Mine broke when the seat post tube split at the top and the machined insert that holds the seat started rotating. Happened half a block from the house. Shortest night ride ever. I loved that post though, it had the best adjustment ever.


----------



## Rumpfy (Dec 21, 2003)

Great pics you've got there Nate-y.

Another IRD post. I can't say it's as sexy as the simplicity and lines of a Nitto/Ritchey Force post...but...


----------



## Rumpfy (Dec 21, 2003)

crconsulting said:


> A true classic that gets overlooked quite often
> 
> "American Classic"


I agree. Very underrated.


----------



## Schmitty (Sep 7, 2008)

And the ugliest... the TCO.

Worst heaviest pos ever. And a lame name.

-Schmitty-


----------



## yo-Nate-y (Mar 5, 2009)

Nice IRD-----and with the sexiest saddle ever. I've yet to find a perforated Flite in good shape......

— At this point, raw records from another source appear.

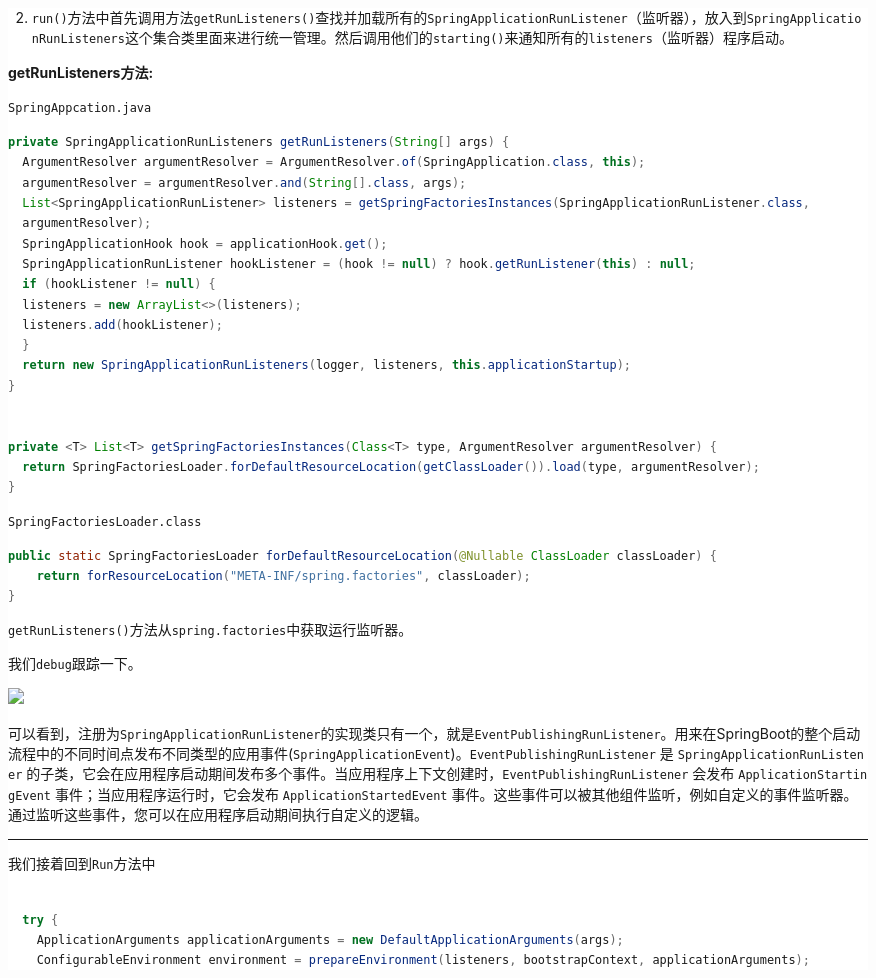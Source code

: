 2. `run()`方法中首先调用方法`getRunListeners()`查找并加载所有的`SpringApplicationRunListener`（监听器），放入到`SpringApplicationRunListeners`这个集合类里面来进行统一管理。然后调用他们的`starting()`来通知所有的`listeners`（监听器）程序启动。

**getRunListeners方法:**

`SpringAppcation.java`

```java
private SpringApplicationRunListeners getRunListeners(String[] args) {
  ArgumentResolver argumentResolver = ArgumentResolver.of(SpringApplication.class, this);
  argumentResolver = argumentResolver.and(String[].class, args);
  List<SpringApplicationRunListener> listeners = getSpringFactoriesInstances(SpringApplicationRunListener.class,
  argumentResolver);
  SpringApplicationHook hook = applicationHook.get();
  SpringApplicationRunListener hookListener = (hook != null) ? hook.getRunListener(this) : null;
  if (hookListener != null) {
  listeners = new ArrayList<>(listeners);
  listeners.add(hookListener);
  }
  return new SpringApplicationRunListeners(logger, listeners, this.applicationStartup);
}


private <T> List<T> getSpringFactoriesInstances(Class<T> type, ArgumentResolver argumentResolver) {
  return SpringFactoriesLoader.forDefaultResourceLocation(getClassLoader()).load(type, argumentResolver);
}
```

`SpringFactoriesLoader.class`

```java
public static SpringFactoriesLoader forDefaultResourceLocation(@Nullable ClassLoader classLoader) {
	return forResourceLocation("META-INF/spring.factories", classLoader);
}
```

`getRunListeners()`方法从`spring.factories`中获取运行监听器。

我们`debug`跟踪一下。

![](https://myblob-pics.oss-cn-hangzhou.aliyuncs.com/2023/springboot%E5%90%AF%E5%8A%A8%E6%B5%81%E7%A8%8B/getRunListeners.png)

可以看到，注册为`SpringApplicationRunListener`的实现类只有一个，就是`EventPublishingRunListener`。用来在SpringBoot的整个启动流程中的不同时间点发布不同类型的应用事件(`SpringApplicationEvent`)。`EventPublishingRunListener` 是 `SpringApplicationRunListener` 的子类，它会在应用程序启动期间发布多个事件。当应用程序上下文创建时，`EventPublishingRunListener` 会发布 `ApplicationStartingEvent` 事件；当应用程序运行时，它会发布 `ApplicationStartedEvent` 事件。这些事件可以被其他组件监听，例如自定义的事件监听器。通过监听这些事件，您可以在应用程序启动期间执行自定义的逻辑。

-----------------

我们接着回到`Run`方法中

```java

  try {
    ApplicationArguments applicationArguments = new DefaultApplicationArguments(args);
    ConfigurableEnvironment environment = prepareEnvironment(listeners, bootstrapContext, applicationArguments);

```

And seconded on the TCO. It's solid! I'll give it that. And definitely an encouragement in my earliest forays into after-market parts


----------



## colker1 (Jan 6, 2004)

yo-Nate-y said:


> Nice IRD-----and with the sexiest saddle ever. I've yet to find a perforated Flite in good shape......
> 
> And seconded on the TCO. It's solid! I'll give it that. And definitely an encouragement in my earliest forays into after-market parts


perforated turbo is the sexiest saddle.


----------



## yo-Nate-y (Mar 5, 2009)

I dunno man, there's something scandalous about exposed rails! 
But yeah, and Regals aren't bad either


----------



## Rumpfy (Dec 21, 2003)

colker1 said:


> perforated turbo is the sexiest saddle.

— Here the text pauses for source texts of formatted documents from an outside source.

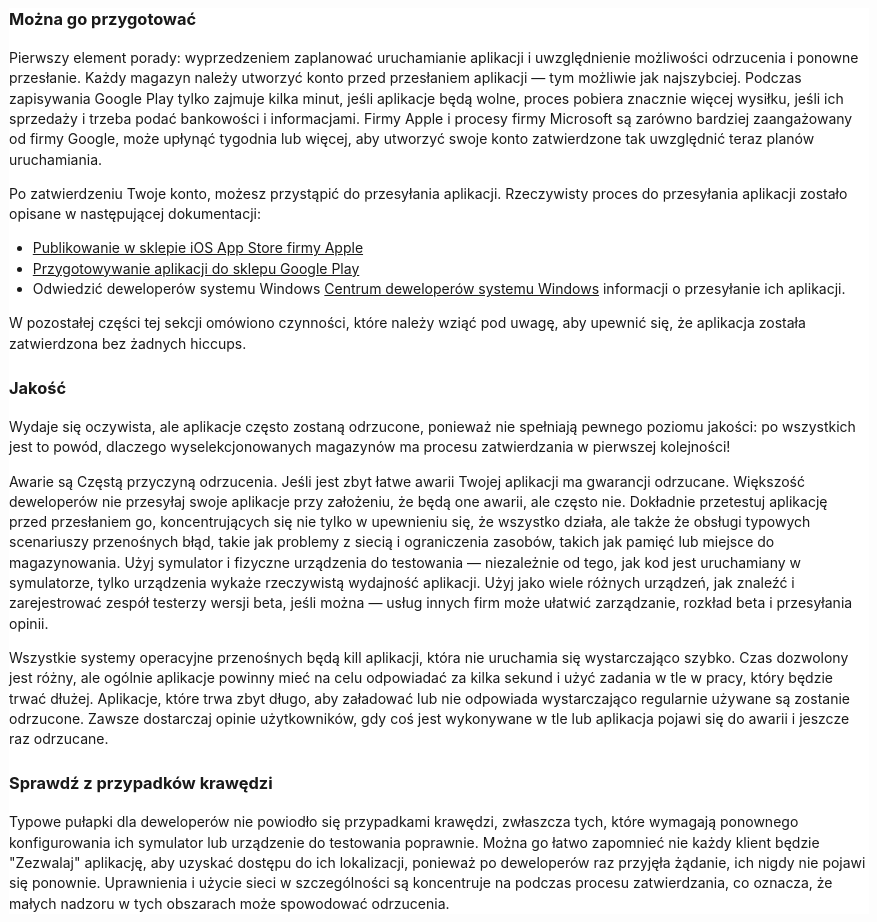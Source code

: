 ### <a name="be-prepared"></a>Można go przygotować

Pierwszy element porady: wyprzedzeniem zaplanować uruchamianie aplikacji i uwzględnienie możliwości odrzucenia i ponowne przesłanie. Każdy magazyn należy utworzyć konto przed przesłaniem aplikacji — tym możliwie jak najszybciej.
Podczas zapisywania Google Play tylko zajmuje kilka minut, jeśli aplikacje będą wolne, proces pobiera znacznie więcej wysiłku, jeśli ich sprzedaży i trzeba podać bankowości i informacjami. Firmy Apple i procesy firmy Microsoft są zarówno bardziej zaangażowany od firmy Google, może upłynąć tygodnia lub więcej, aby utworzyć swoje konto zatwierdzone tak uwzględnić teraz planów uruchamiania.

Po zatwierdzeniu Twoje konto, możesz przystąpić do przesyłania aplikacji. Rzeczywisty proces do przesyłania aplikacji zostało opisane w następującej dokumentacji:

- [Publikowanie w sklepie iOS App Store firmy Apple](~/ios/deploy-test/app-distribution/app-store-distribution/publishing-to-the-app-store.md)
- [Przygotowywanie aplikacji do sklepu Google Play](~/android/deploy-test/publishing/publishing-to-google-play/index.md)
- Odwiedzić deweloperów systemu Windows [Centrum deweloperów systemu Windows](https://developer.microsoft.com/windows/windows-apps) informacji o przesyłanie ich aplikacji.

W pozostałej części tej sekcji omówiono czynności, które należy wziąć pod uwagę, aby upewnić się, że aplikacja została zatwierdzona bez żadnych hiccups.

### <a name="quality"></a>Jakość

Wydaje się oczywista, ale aplikacje często zostaną odrzucone, ponieważ nie spełniają pewnego poziomu jakości: po wszystkich jest to powód, dlaczego wyselekcjonowanych magazynów ma procesu zatwierdzania w pierwszej kolejności!

Awarie są Częstą przyczyną odrzucenia. Jeśli jest zbyt łatwe awarii Twojej aplikacji ma gwarancji odrzucane. Większość deweloperów nie przesyłaj swoje aplikacje przy założeniu, że będą one awarii, ale często nie. Dokładnie przetestuj aplikację przed przesłaniem go, koncentrujących się nie tylko w upewnieniu się, że wszystko działa, ale także że obsługi typowych scenariuszy przenośnych błąd, takie jak problemy z siecią i ograniczenia zasobów, takich jak pamięć lub miejsce do magazynowania. Użyj symulator i fizyczne urządzenia do testowania — niezależnie od tego, jak kod jest uruchamiany w symulatorze, tylko urządzenia wykaże rzeczywistą wydajność aplikacji. Użyj jako wiele różnych urządzeń, jak znaleźć i zarejestrować zespół testerzy wersji beta, jeśli można — usług innych firm może ułatwić zarządzanie, rozkład beta i przesyłania opinii.

Wszystkie systemy operacyjne przenośnych będą kill aplikacji, która nie uruchamia się wystarczająco szybko. Czas dozwolony jest różny, ale ogólnie aplikacje powinny mieć na celu odpowiadać za kilka sekund i użyć zadania w tle w pracy, który będzie trwać dłużej. Aplikacje, które trwa zbyt długo, aby załadować lub nie odpowiada wystarczająco regularnie używane są zostanie odrzucone. Zawsze dostarczaj opinie użytkowników, gdy coś jest wykonywane w tle lub aplikacja pojawi się do awarii i jeszcze raz odrzucane.

### <a name="check-your-edge-cases"></a>Sprawdź z przypadków krawędzi

Typowe pułapki dla deweloperów nie powiodło się przypadkami krawędzi, zwłaszcza tych, które wymagają ponownego konfigurowania ich symulator lub urządzenie do testowania poprawnie. Można go łatwo zapomnieć nie każdy klient będzie "Zezwalaj" aplikację, aby uzyskać dostępu do ich lokalizacji, ponieważ po deweloperów raz przyjęła żądanie, ich nigdy nie pojawi się ponownie. Uprawnienia i użycie sieci w szczególności są koncentruje na podczas procesu zatwierdzania, co oznacza, że małych nadzoru w tych obszarach może spowodować odrzucenia.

Ya, those are way up there. Or the suede counterpart to it.


----------



## Rumpfy (Dec 21, 2003)

While we're at it...NOS Suntour XC post on NOS suede Turbo saddle.


----------



## newsboymerlin (Jan 7, 2005)

some strange mix


----------



## Rumpfy (Dec 21, 2003)

halaburt said:


> Rumpfy's right... although it kinda hurts to say that ;-)


I cherish such moments.


----------



## XR4TI (Sep 6, 2005)

That's such a sharp bike. One of my favorites.


----------



## RobynC (Feb 14, 2004)

More seatposts that are still in use:

--Cunningham Big Diameter clamped to the SST98 saddle (the little hash marks on the rails are fun but this is strictly set-it-and-forget-it).

--Rumpfy beat me with the IRD post post but here is a black one (with vintage dirt, too)

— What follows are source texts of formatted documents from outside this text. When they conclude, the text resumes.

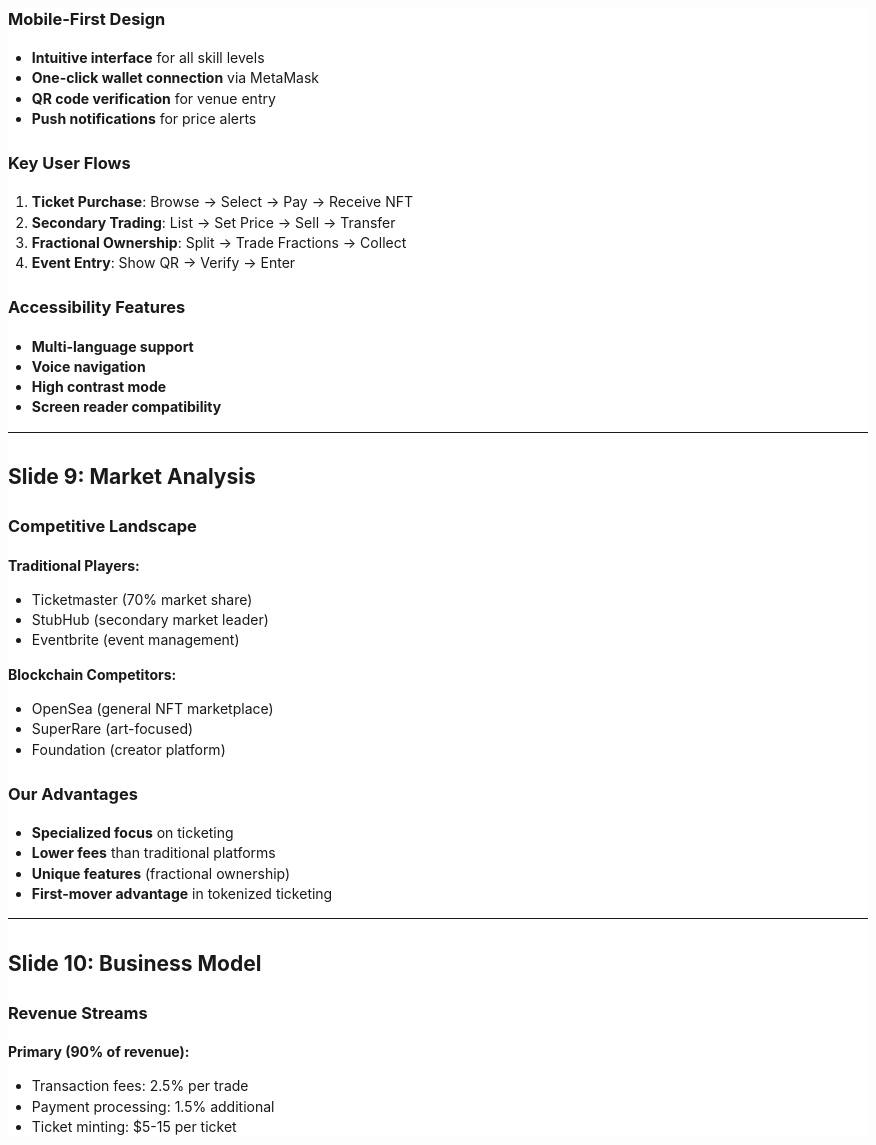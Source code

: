 ### Mobile-First Design
- **Intuitive interface** for all skill levels
- **One-click wallet connection** via MetaMask
- **QR code verification** for venue entry
- **Push notifications** for price alerts

### Key User Flows
1. **Ticket Purchase**: Browse → Select → Pay → Receive NFT
2. **Secondary Trading**: List → Set Price → Sell → Transfer
3. **Fractional Ownership**: Split → Trade Fractions → Collect
4. **Event Entry**: Show QR → Verify → Enter

### Accessibility Features
- **Multi-language support**
- **Voice navigation**
- **High contrast mode**
- **Screen reader compatibility**

---

## Slide 9: Market Analysis

### Competitive Landscape
**Traditional Players:**
- Ticketmaster (70% market share)
- StubHub (secondary market leader)
- Eventbrite (event management)

**Blockchain Competitors:**
- OpenSea (general NFT marketplace)
- SuperRare (art-focused)
- Foundation (creator platform)

### Our Advantages
- **Specialized focus** on ticketing
- **Lower fees** than traditional platforms
- **Unique features** (fractional ownership)
- **First-mover advantage** in tokenized ticketing

---

## Slide 10: Business Model

### Revenue Streams
**Primary (90% of revenue):**
- Transaction fees: 2.5% per trade
- Payment processing: 1.5% additional
- Ticket minting: $5-15 per ticket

--I use this "mystery post" on my cross bike but I have no idea what it is. Myriad adjustments, super light weight. Anyone?


----------



## gm1230126 (Nov 4, 2005)

RobynC said:


> --I use this "mystery post" on my cross bike but I have no idea what it is. Myriad adjustments, super light weight. Anyone?


Looks like a Kalloy SP-258. I picked one up as a sample at the Taipei show back in 1993 and ran it on my Xizang for years.


----------



## KDXdog (Mar 15, 2007)

I vote for the IRD also. Always liked the "stealth" look of that baby.

A few in my basement: Ritchey/Nitto, early Syncros, early Thompson, early XT (steel shaft), snd gen Ringle, McMahon ti...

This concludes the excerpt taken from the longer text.